Instructions for the task: Below are some entries. Count the lines where "https" appears and state only that number.
Input records START
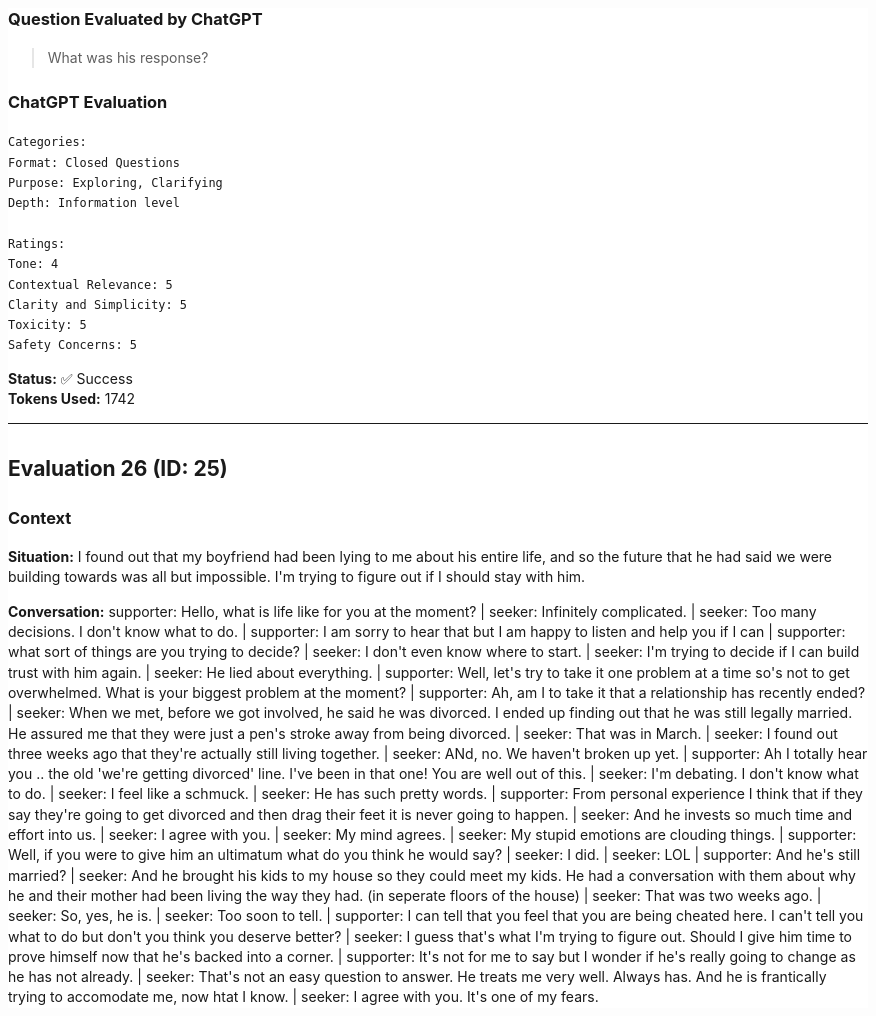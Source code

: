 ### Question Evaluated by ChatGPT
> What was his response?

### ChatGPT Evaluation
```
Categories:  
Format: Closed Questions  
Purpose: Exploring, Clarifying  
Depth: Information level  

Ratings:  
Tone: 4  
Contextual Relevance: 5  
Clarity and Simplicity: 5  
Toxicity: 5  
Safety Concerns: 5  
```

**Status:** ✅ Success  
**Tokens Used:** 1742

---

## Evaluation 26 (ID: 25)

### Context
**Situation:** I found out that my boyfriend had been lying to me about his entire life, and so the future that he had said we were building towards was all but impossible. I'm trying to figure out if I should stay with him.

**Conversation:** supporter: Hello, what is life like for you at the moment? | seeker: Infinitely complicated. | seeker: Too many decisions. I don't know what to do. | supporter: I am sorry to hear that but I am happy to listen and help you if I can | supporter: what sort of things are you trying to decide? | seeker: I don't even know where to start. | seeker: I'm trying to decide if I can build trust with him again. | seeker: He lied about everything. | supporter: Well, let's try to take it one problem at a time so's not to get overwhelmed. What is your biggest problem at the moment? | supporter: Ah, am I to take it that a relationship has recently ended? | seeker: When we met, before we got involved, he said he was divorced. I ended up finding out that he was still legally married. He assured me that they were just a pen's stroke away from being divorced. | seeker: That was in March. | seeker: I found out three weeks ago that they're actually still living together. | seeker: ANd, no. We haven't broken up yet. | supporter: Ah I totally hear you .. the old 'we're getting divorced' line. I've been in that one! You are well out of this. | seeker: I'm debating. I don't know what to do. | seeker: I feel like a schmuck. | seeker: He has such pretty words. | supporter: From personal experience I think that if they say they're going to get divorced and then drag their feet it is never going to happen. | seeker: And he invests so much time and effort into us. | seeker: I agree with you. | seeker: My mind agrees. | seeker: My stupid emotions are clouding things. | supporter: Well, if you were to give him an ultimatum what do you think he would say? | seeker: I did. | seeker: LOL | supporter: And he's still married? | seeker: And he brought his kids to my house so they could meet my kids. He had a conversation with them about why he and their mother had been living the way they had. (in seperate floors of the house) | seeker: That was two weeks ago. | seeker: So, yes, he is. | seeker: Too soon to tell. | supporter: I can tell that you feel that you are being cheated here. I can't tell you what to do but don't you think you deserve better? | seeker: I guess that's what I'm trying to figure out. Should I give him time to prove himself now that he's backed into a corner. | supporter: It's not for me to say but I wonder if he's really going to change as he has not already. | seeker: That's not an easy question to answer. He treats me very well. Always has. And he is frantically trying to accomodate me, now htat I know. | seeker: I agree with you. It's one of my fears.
Input records END
Input records START
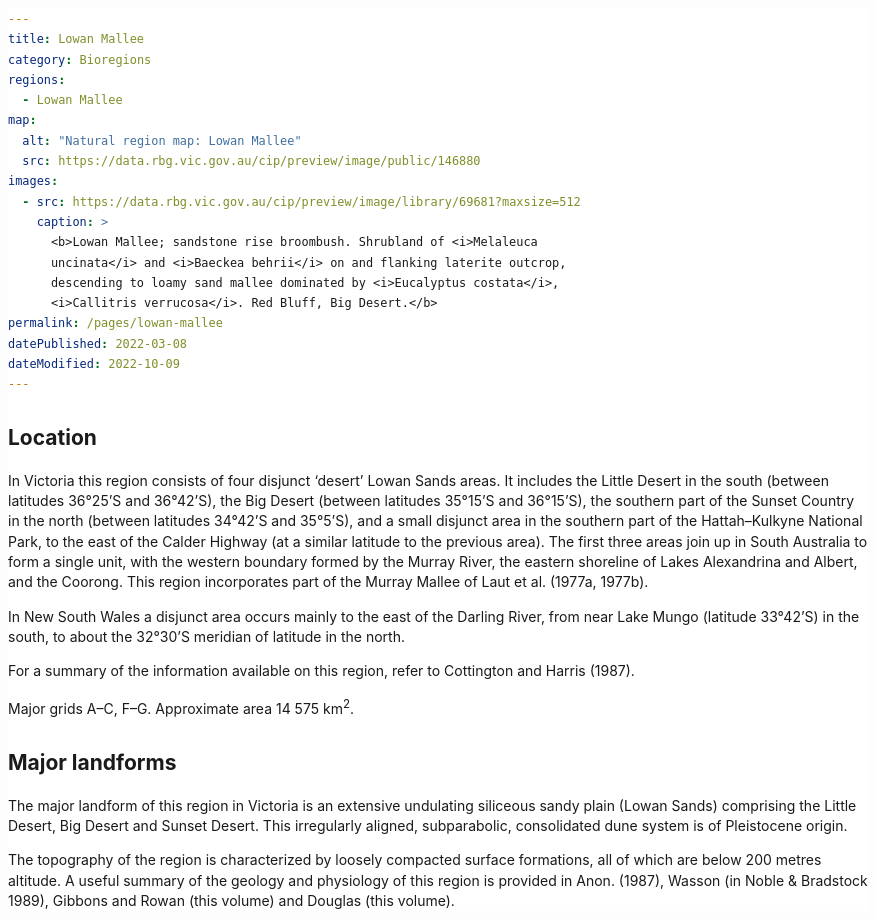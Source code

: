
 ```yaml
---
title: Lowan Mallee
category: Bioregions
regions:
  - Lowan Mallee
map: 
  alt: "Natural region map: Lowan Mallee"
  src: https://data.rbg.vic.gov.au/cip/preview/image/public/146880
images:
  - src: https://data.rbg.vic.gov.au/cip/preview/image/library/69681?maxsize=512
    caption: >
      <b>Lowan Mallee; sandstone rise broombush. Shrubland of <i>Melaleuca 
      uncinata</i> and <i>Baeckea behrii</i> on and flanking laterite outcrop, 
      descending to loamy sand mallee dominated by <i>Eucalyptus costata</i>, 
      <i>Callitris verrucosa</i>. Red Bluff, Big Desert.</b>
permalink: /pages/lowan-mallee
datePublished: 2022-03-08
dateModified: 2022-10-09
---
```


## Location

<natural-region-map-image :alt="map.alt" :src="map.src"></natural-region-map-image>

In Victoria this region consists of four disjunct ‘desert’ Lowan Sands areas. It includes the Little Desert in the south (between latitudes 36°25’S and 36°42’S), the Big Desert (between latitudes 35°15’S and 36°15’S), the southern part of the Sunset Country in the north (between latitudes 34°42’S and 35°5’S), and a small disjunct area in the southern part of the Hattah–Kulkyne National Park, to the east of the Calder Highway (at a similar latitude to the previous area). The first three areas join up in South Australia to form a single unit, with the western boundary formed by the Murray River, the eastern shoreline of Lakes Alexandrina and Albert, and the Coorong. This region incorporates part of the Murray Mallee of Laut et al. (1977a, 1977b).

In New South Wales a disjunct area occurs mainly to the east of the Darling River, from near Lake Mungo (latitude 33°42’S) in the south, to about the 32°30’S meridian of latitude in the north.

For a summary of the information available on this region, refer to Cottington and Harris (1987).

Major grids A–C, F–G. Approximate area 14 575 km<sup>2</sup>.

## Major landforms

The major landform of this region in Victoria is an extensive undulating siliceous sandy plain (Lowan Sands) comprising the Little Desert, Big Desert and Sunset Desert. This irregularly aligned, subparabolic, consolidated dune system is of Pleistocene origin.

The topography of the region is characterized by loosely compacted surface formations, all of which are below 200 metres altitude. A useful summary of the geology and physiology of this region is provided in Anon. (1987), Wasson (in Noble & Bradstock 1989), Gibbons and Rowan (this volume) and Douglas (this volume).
Input records END
Task answer: 2